- **Dataset entries**:
+++++
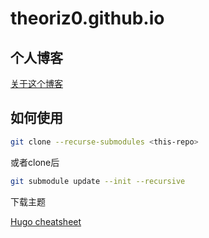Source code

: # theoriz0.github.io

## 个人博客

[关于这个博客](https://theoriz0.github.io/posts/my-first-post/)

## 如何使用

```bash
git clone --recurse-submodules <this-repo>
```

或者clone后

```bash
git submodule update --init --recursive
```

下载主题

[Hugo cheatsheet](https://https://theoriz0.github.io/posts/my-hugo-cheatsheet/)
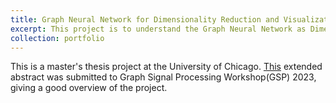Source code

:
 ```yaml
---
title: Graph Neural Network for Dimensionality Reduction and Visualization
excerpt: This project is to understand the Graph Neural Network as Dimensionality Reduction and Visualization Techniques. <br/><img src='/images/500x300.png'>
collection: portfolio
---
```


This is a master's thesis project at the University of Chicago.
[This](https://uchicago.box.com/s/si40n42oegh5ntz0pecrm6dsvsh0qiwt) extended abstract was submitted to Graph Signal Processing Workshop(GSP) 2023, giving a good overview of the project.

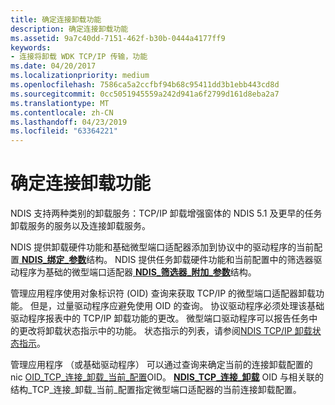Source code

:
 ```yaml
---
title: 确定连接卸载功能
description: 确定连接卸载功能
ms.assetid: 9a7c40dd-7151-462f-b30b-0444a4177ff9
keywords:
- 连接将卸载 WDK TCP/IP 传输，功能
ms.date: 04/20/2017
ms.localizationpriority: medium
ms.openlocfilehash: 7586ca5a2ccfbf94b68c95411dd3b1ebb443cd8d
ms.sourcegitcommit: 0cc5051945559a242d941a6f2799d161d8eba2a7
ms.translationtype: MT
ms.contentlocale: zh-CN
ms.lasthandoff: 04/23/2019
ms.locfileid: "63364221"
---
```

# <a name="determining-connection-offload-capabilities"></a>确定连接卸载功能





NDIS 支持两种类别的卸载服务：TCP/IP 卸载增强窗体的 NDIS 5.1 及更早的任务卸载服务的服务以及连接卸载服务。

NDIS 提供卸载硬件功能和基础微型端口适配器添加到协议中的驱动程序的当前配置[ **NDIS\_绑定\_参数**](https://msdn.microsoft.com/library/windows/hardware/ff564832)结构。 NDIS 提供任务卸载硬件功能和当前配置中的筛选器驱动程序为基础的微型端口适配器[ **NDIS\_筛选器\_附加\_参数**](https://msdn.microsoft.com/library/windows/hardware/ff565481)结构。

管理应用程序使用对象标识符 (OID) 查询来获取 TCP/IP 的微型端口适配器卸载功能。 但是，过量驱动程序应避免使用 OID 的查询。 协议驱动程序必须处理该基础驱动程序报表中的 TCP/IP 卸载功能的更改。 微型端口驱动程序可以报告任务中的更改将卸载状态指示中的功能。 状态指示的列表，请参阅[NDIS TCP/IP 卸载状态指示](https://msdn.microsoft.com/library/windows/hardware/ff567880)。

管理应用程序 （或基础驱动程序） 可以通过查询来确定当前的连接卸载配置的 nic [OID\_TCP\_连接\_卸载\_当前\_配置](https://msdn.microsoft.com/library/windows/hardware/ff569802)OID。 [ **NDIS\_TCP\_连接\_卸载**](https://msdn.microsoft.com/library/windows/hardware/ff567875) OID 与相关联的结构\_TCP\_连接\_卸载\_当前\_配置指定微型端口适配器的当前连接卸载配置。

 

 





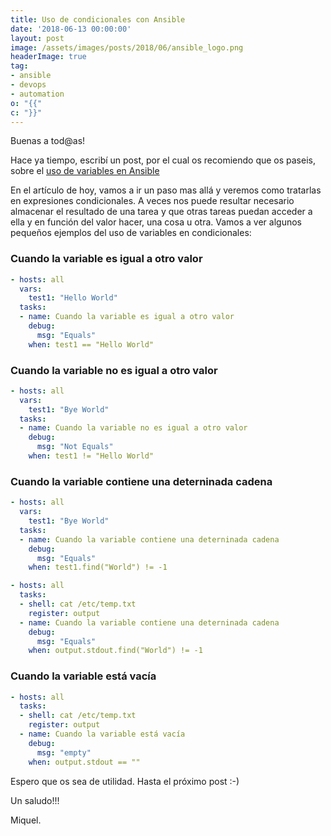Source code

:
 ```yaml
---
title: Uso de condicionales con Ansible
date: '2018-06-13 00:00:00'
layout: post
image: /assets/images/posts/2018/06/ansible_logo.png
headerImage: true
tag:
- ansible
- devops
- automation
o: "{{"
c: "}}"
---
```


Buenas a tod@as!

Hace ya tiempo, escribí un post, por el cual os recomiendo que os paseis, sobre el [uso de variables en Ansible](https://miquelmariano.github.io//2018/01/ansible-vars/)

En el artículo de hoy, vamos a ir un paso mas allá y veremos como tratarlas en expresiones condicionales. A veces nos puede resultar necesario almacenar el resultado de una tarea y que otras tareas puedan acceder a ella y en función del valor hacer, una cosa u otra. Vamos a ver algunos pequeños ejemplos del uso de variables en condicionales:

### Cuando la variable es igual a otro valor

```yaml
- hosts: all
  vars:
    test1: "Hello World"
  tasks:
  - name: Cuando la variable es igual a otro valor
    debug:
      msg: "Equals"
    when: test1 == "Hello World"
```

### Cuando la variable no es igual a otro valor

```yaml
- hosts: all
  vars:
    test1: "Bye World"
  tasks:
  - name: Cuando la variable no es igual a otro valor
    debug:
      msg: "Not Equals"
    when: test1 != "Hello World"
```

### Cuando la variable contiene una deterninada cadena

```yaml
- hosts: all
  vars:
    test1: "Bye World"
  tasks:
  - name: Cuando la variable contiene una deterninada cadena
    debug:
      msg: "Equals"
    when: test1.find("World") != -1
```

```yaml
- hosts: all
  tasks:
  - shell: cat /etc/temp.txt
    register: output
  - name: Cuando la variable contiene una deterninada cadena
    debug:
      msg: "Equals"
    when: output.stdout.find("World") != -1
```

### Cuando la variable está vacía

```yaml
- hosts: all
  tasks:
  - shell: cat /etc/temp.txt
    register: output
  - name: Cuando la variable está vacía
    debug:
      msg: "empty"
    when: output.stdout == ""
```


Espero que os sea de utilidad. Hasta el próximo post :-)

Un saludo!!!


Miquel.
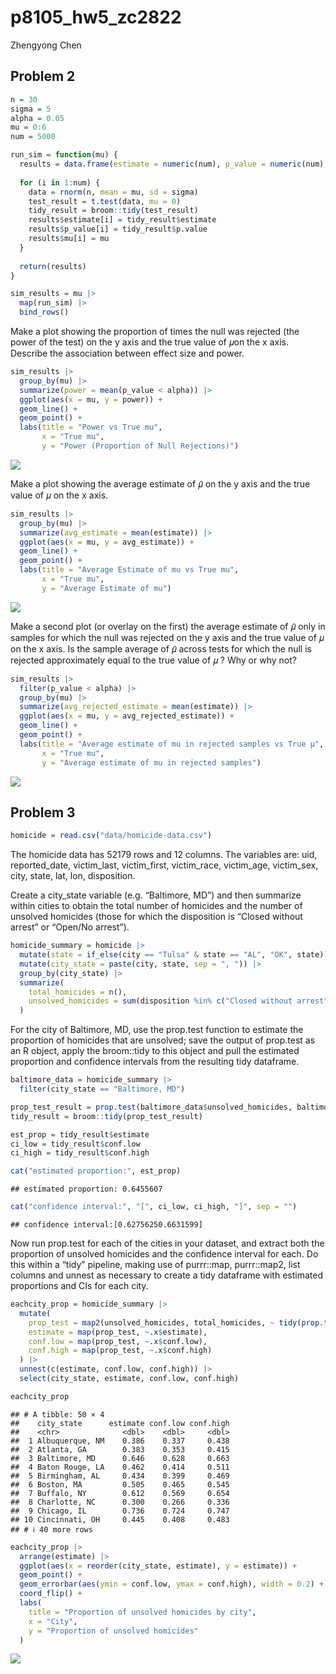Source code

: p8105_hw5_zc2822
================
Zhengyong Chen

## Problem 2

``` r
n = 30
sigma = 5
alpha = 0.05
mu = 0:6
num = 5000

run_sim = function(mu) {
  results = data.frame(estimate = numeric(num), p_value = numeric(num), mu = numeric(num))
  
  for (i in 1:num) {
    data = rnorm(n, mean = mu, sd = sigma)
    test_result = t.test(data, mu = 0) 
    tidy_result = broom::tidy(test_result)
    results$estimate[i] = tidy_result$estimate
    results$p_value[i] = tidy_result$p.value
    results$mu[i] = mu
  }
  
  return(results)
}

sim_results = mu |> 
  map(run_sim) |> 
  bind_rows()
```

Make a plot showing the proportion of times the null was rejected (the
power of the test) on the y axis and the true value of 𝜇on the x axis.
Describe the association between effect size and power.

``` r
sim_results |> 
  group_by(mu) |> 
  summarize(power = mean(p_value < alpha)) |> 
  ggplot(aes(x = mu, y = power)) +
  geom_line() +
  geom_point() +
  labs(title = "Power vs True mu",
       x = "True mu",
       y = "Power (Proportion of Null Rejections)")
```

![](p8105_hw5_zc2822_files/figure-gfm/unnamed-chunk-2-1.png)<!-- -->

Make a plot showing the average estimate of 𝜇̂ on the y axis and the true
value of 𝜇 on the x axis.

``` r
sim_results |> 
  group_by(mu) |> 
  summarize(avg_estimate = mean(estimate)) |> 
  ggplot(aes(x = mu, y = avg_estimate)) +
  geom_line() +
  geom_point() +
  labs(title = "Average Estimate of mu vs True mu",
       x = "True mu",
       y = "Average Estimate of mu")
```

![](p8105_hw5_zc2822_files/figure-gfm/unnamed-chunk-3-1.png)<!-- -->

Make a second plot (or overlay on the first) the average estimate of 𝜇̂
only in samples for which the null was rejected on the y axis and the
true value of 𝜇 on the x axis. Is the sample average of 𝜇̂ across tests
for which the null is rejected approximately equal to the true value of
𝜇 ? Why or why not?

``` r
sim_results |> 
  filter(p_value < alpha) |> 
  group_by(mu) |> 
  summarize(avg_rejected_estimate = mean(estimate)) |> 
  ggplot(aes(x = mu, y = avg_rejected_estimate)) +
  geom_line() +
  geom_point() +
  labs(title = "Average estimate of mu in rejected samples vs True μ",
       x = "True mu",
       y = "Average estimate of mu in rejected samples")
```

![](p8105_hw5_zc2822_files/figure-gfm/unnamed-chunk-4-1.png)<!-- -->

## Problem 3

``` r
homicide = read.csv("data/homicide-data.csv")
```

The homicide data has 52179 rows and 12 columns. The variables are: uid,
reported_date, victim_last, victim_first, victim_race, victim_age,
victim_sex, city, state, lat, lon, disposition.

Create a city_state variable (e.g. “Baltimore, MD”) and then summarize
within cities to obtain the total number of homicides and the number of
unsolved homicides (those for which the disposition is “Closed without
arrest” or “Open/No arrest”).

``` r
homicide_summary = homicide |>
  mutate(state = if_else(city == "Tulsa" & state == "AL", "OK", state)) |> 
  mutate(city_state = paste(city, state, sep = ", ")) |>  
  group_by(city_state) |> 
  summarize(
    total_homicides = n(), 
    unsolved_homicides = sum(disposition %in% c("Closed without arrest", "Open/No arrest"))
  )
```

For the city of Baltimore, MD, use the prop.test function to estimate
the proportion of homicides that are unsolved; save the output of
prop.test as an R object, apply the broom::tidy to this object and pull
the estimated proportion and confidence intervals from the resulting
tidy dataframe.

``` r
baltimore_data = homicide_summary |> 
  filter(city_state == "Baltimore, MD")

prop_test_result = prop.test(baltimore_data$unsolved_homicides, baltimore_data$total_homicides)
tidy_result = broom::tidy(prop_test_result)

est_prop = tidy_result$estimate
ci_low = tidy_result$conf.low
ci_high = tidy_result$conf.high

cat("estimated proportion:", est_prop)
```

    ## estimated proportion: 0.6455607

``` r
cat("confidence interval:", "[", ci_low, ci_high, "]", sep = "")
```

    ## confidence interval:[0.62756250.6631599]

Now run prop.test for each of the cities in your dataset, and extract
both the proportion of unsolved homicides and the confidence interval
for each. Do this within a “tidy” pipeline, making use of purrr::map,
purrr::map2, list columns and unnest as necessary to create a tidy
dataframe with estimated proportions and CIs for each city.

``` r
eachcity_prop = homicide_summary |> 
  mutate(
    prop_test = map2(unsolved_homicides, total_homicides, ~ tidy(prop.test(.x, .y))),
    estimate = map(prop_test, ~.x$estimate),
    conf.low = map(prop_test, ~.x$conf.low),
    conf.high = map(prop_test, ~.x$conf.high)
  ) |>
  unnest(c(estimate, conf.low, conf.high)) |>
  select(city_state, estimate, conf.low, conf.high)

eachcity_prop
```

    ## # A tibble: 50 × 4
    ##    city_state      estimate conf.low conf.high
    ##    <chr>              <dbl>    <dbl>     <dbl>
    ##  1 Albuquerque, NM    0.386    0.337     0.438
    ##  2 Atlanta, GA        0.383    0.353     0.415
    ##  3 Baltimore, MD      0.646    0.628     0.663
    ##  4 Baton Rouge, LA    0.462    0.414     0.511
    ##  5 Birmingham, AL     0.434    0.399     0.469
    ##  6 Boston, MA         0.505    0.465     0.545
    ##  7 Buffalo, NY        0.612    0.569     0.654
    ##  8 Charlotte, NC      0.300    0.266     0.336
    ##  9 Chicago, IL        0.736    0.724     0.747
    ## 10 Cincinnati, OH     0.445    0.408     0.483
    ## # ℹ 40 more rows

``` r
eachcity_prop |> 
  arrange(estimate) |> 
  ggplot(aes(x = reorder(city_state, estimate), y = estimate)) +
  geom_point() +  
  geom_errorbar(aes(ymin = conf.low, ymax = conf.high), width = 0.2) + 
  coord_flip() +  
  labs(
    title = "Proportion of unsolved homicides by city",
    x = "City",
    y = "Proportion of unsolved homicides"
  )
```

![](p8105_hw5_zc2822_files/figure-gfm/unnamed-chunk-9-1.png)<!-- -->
+++++
- **Work instructions**:
All lines above with the word "labs" need to be reported.

- **Answer to the problem**:
  labs(title = "Power vs True mu",
  labs(title = "Average Estimate of mu vs True mu",
  labs(title = "Average estimate of mu in rejected samples vs True μ",
  labs(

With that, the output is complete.